Untuk padi, kata Bustanul, menurut data sementara, produksinya sebesar 68,9 juta ton gabah atau setara 37 juta ton beras. Jika konsumsi beras nasional mencapai 113,5 kg per kapita. Berarti total konsumsi beras untuk 237,6 juta penduduk sebesar 27 juta ton. Dengan produksi 37 juta ton beras, harusnya terjadi surplus beras.

“Ada yang salah dengan data itu, sehingga kenyataannya Indonesia tetap harus impor beras. Itu karena selalu ada over estimate data sekitar 9-10 persen,” jelas Bustanul. Karena itu, dalam mengurus data saja ngaco apalagi untuk bikin swasembada pangan.
Dengan over estimate itu, data yang menganggap produksi beras cukup ternyata di lapangan belum cukup. Impor terpaksa dilakukan Bulog untuk menjaga agar tidak terjadi gejolak harga.

Ketidaksinkronan data estimasi dengan realisasi tersebut kemungkinan terjadi karena penghitungan akurat hanya dapat dilakukan untuk menghitung luasan sawah, tetapi masih sulit menghitung luasan panen. Pasalnya, bencana alam sering menyebabkan gagal panen, terutama banjir.

Jagung juga mempunyai cerita yang sama dengan beras.

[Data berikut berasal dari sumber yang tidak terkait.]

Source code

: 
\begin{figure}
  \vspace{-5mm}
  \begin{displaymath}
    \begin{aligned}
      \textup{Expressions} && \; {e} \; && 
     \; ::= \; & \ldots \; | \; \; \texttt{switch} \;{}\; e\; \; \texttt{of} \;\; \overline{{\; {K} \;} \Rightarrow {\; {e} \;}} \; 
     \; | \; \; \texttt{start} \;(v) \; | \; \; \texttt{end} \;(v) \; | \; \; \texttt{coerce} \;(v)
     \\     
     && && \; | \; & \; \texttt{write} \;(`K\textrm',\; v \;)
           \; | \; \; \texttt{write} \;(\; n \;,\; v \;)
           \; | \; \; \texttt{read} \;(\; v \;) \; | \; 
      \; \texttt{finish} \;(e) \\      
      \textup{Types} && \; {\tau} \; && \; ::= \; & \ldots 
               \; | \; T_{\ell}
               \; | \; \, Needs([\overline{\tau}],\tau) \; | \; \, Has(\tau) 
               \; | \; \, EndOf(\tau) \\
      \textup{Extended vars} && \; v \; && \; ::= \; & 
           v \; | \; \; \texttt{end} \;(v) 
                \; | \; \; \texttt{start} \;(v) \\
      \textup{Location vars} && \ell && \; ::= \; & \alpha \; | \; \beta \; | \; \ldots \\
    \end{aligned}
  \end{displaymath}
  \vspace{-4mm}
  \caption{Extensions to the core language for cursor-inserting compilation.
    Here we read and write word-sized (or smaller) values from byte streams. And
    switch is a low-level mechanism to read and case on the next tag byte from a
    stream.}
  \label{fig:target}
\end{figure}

Ada gap (selisih) antara data dan impor. Tahun 2012, Indonesia masih impor jagung, padahal menurut data seharusnya surplus.

“Produksi Indonesia baru 18,9 juta ton jagung pipilan kering, sebagian besar untuk pakan ternak,” ungkapnya.

Kedelai mempunyai cerita yang lebih tragis. Sekarang produksi Indonesia 783 ribu ton kedelai kering. Angka ini terus menurun, jauh dari target swasembada sebesar 2,5 juta ton. Impor kedelai Indonesia dari Amerika Serikat.

Sementara untuk gula, target produksinya 2,8 juta ton tetapi kenyataannya produksi hanya 2,3 juta ton. Padahal  konsumsi nasional lebih dari 4,5 juta ton, terdiri dari 2,5 juta ton gula konsumsi dan 2 juta ton gula rafinasi.

Data aneh juga muncul dari komoditas daging sapi. Bustanul meragukan data produksi yang dikatakan 415 ribu ton. Data menyebutkan besarnya konsumsi nasional 510 ribu ton, tetapi impornya 95 ribu ton yang sebagian besar dari Australia.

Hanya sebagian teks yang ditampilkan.